Chamber predicts 15,000 more jobs
(Hamilton Spectator, Meredith MacLeod, Jan 17 2014)

More jobs, moderating home prices and an economy "on the upswing" led by construction and agriculture are among the highlights of a 2014 forecast issued by the Hamilton Chamber of Commerce Thursday.

The chamber predicts what it calls the Hamilton-Niagara Peninsula — which also includes Brantford, Haldimand and Norfolk — will add 15,000 jobs over the next two years.

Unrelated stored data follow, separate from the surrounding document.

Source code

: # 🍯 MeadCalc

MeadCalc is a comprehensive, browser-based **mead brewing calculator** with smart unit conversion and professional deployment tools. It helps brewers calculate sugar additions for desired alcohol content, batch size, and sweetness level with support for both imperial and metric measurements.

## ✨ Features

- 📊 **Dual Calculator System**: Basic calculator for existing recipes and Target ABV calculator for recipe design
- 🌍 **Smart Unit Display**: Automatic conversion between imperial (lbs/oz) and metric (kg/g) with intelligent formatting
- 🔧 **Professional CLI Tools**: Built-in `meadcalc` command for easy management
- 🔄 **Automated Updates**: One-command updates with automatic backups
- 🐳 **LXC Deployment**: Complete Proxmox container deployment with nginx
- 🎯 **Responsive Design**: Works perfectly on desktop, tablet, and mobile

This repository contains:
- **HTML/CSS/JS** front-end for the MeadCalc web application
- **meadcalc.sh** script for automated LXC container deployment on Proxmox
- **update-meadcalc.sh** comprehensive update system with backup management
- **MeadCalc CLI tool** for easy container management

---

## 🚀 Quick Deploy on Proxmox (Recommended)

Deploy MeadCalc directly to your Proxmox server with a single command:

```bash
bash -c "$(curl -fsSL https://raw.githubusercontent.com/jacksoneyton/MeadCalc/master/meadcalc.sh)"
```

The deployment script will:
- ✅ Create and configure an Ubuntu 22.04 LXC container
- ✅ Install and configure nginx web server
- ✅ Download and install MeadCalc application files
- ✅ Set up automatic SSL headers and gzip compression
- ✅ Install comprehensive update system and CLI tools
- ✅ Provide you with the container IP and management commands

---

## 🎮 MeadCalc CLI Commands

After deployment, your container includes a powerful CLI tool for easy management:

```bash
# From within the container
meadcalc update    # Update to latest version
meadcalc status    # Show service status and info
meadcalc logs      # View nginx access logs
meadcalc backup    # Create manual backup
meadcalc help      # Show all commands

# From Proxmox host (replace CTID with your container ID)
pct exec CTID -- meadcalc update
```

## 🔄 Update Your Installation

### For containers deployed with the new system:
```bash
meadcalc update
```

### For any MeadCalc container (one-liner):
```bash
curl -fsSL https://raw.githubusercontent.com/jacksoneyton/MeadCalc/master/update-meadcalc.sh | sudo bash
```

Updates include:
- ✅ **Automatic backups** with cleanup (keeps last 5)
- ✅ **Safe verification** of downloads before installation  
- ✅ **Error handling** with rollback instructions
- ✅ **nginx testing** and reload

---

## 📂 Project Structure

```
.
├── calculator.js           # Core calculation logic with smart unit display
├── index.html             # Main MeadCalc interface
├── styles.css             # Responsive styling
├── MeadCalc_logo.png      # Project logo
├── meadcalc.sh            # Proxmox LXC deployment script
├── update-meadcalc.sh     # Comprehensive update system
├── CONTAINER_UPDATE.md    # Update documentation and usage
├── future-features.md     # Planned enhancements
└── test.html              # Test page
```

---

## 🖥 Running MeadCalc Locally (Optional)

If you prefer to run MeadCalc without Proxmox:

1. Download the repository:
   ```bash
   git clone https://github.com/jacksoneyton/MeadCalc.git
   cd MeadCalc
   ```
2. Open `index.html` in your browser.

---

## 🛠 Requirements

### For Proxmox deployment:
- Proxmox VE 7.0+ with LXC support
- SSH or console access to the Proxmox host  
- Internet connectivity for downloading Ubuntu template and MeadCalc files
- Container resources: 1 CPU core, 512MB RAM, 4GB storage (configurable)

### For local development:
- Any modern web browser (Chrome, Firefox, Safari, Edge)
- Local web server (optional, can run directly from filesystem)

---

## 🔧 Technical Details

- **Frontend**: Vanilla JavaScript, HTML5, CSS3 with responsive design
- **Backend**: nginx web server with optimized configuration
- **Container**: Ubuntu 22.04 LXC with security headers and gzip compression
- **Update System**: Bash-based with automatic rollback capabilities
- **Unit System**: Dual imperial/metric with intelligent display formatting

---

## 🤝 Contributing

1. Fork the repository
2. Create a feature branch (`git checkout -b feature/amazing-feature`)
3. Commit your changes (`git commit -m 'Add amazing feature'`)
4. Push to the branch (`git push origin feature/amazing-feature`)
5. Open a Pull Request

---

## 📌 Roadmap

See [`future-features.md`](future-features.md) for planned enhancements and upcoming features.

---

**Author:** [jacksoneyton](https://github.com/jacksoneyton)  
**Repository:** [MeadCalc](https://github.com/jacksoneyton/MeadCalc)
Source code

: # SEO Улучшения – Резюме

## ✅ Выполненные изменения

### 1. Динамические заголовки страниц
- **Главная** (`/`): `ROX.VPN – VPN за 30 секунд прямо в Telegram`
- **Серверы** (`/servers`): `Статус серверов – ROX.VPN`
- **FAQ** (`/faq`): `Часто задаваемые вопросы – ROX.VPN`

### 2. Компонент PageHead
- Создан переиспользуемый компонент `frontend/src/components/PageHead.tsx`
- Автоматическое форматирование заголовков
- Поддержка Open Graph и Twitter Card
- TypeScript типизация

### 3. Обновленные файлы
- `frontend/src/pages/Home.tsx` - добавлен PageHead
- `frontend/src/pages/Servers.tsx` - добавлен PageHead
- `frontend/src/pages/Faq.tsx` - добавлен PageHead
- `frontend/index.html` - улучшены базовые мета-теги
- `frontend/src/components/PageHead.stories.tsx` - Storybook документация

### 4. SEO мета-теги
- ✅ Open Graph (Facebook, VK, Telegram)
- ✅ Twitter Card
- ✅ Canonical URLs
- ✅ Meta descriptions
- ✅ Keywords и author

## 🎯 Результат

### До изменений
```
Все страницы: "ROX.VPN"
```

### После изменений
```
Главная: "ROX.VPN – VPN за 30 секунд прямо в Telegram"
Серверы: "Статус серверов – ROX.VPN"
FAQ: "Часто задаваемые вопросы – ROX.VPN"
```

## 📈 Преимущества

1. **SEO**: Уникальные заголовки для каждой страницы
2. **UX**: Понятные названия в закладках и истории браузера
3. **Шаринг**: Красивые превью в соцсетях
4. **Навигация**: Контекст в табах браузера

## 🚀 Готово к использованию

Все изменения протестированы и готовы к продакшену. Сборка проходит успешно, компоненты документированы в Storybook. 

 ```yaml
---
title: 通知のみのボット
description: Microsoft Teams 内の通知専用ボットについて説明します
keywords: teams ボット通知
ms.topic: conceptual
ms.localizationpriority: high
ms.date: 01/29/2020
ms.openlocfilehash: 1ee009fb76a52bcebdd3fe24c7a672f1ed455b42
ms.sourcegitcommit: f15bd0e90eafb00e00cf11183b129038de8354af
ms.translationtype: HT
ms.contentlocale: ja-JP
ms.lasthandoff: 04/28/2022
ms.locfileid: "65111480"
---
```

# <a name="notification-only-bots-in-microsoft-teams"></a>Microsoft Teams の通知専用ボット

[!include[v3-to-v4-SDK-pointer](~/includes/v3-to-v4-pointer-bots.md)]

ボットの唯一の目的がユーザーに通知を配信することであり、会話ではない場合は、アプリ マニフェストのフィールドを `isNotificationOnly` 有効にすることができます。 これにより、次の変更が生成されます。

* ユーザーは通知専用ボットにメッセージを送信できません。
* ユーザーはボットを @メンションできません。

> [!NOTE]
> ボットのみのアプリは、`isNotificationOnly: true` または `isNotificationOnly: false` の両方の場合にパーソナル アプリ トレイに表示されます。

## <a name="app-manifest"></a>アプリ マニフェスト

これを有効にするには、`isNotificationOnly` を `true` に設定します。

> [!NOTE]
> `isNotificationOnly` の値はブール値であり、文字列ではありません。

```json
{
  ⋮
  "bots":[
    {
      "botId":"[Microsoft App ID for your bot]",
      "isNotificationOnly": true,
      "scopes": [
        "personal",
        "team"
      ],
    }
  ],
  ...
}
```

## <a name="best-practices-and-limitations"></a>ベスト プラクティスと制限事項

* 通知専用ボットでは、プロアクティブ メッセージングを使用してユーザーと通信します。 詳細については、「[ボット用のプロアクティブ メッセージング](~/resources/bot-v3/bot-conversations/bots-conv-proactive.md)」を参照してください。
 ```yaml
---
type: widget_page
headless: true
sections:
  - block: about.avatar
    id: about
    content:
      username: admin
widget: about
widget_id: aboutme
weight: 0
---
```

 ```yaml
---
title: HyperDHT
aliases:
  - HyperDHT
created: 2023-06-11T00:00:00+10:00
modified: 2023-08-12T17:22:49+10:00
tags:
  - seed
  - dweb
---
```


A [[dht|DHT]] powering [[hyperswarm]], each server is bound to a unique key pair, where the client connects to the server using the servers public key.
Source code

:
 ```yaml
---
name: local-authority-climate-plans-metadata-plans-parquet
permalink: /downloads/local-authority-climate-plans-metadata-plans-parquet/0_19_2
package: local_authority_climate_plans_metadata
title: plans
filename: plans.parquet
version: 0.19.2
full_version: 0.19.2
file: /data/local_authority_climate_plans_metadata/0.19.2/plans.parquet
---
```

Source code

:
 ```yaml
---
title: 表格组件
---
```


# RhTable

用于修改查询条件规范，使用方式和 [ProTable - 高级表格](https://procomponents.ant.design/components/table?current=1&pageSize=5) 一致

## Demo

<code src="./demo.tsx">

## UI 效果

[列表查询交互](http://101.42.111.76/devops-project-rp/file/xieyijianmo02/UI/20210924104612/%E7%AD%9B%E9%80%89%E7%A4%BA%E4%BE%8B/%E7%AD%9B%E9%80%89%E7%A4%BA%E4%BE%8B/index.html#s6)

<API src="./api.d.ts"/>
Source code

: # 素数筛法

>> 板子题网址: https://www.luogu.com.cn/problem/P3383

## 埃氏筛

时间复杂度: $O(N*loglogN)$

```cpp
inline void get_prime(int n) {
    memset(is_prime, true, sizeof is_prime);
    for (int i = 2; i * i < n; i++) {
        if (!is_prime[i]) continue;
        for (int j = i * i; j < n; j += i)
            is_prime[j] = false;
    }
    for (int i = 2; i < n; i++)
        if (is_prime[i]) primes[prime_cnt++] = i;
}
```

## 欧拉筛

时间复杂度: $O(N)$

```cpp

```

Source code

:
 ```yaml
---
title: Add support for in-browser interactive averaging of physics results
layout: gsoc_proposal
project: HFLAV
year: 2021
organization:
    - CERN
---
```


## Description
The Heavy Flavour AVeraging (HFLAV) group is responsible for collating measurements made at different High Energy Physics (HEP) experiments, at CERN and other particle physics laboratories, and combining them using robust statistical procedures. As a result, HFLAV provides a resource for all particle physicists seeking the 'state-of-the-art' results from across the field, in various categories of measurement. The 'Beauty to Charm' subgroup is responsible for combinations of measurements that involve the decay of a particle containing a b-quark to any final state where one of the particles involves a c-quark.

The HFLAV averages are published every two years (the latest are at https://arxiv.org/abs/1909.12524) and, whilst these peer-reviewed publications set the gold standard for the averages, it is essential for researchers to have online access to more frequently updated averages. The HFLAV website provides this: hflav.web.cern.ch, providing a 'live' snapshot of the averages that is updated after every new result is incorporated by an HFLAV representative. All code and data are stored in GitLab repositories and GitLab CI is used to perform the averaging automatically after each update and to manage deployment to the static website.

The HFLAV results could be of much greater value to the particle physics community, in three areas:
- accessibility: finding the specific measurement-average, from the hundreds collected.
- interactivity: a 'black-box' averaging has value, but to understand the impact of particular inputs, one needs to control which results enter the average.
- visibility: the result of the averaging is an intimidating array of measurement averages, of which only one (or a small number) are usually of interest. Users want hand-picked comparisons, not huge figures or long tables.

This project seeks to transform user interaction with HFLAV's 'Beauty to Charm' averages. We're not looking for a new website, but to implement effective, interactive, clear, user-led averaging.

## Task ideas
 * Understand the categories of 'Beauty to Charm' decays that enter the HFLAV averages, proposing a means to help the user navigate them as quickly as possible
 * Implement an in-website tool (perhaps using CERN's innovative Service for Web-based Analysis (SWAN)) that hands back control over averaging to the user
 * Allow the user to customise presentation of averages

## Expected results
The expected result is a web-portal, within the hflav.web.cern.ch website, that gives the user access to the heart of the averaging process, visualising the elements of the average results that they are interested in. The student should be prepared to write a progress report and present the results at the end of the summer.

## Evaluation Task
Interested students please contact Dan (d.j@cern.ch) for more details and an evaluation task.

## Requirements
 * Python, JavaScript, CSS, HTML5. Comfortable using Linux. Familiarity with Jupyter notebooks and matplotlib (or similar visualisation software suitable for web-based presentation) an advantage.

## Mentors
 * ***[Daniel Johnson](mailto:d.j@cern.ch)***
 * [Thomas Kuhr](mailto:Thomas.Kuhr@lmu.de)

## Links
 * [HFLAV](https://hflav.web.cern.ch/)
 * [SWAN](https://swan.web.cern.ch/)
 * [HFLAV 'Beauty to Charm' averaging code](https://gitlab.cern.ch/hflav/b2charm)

That comes after a labour force contraction of 1.5 per cent in 2013....

The report predicts employment will grow by 0.9 per cent this year and 1.3 per cent in 2015 to a total of 720,000 jobs.

That growth rate falls under the provincial growth rate of 1.4 per cent in 2014 and 1.6 per cent next year but comes after a loss of 10,000 jobs in 2013….

The report points to ongoing negative employment trends in information, culture and recreation, finance, insurance and real estate, health care and social services and public administration.

But strong construction numbers — especially thanks to big projects such as the Pan Am stadium, the downtown health campus and a performing arts centre and new retail outlet in Niagara — are helping to offset declines.

The unemployment rate in the local region is expected to remain steady this year at 7.1 per cent and fall to 6.6 per cent in 2015. Those rates put Hamilton slightly below the provincial average for both years….

The chamber forecast calls for homes sales to remain steady at about 20,500 and average price growth to fall to 2 per cent this year and 1.5 per cent next year (coming in at $343,000) due to higher interest rates and tougher mortgage rules. Prices had climbed 12 per cent since 2011.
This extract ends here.